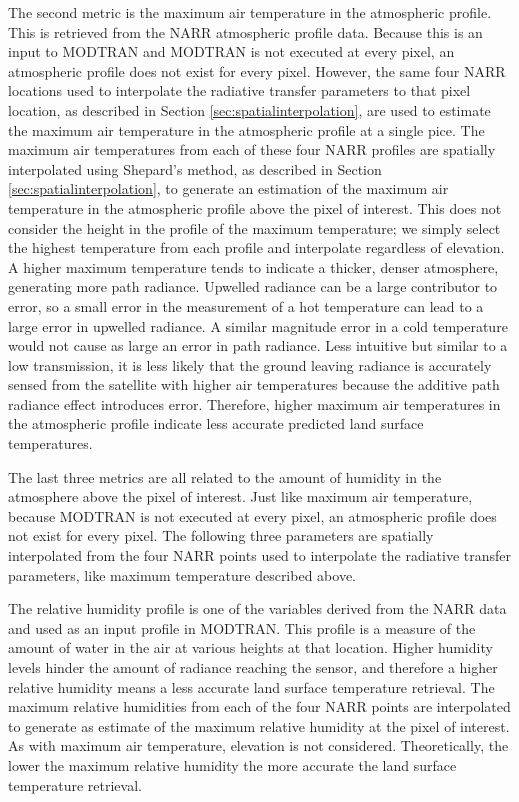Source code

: \documentclass{book}
\begin{document}
The second metric is the maximum air temperature in the atmospheric profile.  This is retrieved from the NARR atmospheric profile data.  Because this is an input to MODTRAN and MODTRAN is not executed at every pixel, an atmospheric profile does not exist for every pixel.  However, the same four NARR locations used to interpolate the radiative transfer parameters to that pixel location, as described in Section \ref{sec:spatialinterpolation}, are used to estimate the maximum air temperature in the atmospheric profile at a single pice.  The maximum air temperatures from each of these four NARR profiles are spatially interpolated using Shepard's method, as described in Section \ref{sec:spatialinterpolation}, to generate an estimation of the maximum air temperature in the atmospheric profile above the pixel of interest.  This does not consider the height in the profile of the maximum temperature; we simply select the highest temperature from each profile and interpolate regardless of elevation.  A higher maximum temperature tends to indicate a thicker, denser atmosphere, generating more path radiance.  Upwelled radiance can be a large contributor to error, so a small error in the measurement of a hot temperature can lead to a large error in upwelled radiance.  A similar magnitude error in a cold temperature would not cause as large an error in path radiance.  Less intuitive but similar to a low transmission, it is less likely that the ground leaving radiance is accurately sensed from the satellite with higher air temperatures because the additive path radiance effect introduces error.  Therefore, higher maximum air temperatures in the atmospheric profile indicate less accurate predicted land surface temperatures.

The last three metrics are all related to the amount of humidity in the atmosphere above the pixel of interest.  Just like maximum air temperature, because MODTRAN is not executed at every pixel, an atmospheric profile does not exist for every pixel.  The following three parameters are spatially interpolated from the four NARR points used to interpolate the radiative transfer parameters, like maximum temperature described above.

The relative humidity profile is one of the variables derived from the NARR data and used as an input profile in MODTRAN.  This profile is a measure of the amount of water in the air at various heights at that location.  Higher humidity levels hinder the amount of radiance reaching the sensor, and therefore a higher relative humidity means a less accurate land surface temperature retrieval.  The maximum relative humidities from each of the four NARR points are interpolated to generate as estimate of the maximum relative humidity at the pixel of interest.  As with maximum air temperature, elevation is not considered.  Theoretically, the lower the maximum relative humidity the more accurate the land surface temperature retrieval.  
\end{document}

## TASK DETAILS
Only the pictures are to be omitted; restate everything else above exactly.

## YOUR RESPONSE
Source code

: \documentclass{book}
\begin{document}
The second metric is the maximum air temperature in the atmospheric profile.  This is retrieved from the NARR atmospheric profile data.  Because this is an input to MODTRAN and MODTRAN is not executed at every pixel, an atmospheric profile does not exist for every pixel.  However, the same four NARR locations used to interpolate the radiative transfer parameters to that pixel location, as described in Section \ref{sec:spatialinterpolation}, are used to estimate the maximum air temperature in the atmospheric profile at a single pice.  The maximum air temperatures from each of these four NARR profiles are spatially interpolated using Shepard's method, as described in Section \ref{sec:spatialinterpolation}, to generate an estimation of the maximum air temperature in the atmospheric profile above the pixel of interest.  This does not consider the height in the profile of the maximum temperature; we simply select the highest temperature from each profile and interpolate regardless of elevation.  A higher maximum temperature tends to indicate a thicker, denser atmosphere, generating more path radiance.  Upwelled radiance can be a large contributor to error, so a small error in the measurement of a hot temperature can lead to a large error in upwelled radiance.  A similar magnitude error in a cold temperature would not cause as large an error in path radiance.  Less intuitive but similar to a low transmission, it is less likely that the ground leaving radiance is accurately sensed from the satellite with higher air temperatures because the additive path radiance effect introduces error.  Therefore, higher maximum air temperatures in the atmospheric profile indicate less accurate predicted land surface temperatures.

The last three metrics are all related to the amount of humidity in the atmosphere above the pixel of interest.  Just like maximum air temperature, because MODTRAN is not executed at every pixel, an atmospheric profile does not exist for every pixel.  The following three parameters are spatially interpolated from the four NARR points used to interpolate the radiative transfer parameters, like maximum temperature described above.

The relative humidity profile is one of the variables derived from the NARR data and used as an input profile in MODTRAN.  This profile is a measure of the amount of water in the air at various heights at that location.  Higher humidity levels hinder the amount of radiance reaching the sensor, and therefore a higher relative humidity means a less accurate land surface temperature retrieval.  The maximum relative humidities from each of the four NARR points are interpolated to generate as estimate of the maximum relative humidity at the pixel of interest.  As with maximum air temperature, elevation is not considered.  Theoretically, the lower the maximum relative humidity the more accurate the land surface temperature retrieval.  
\end{document}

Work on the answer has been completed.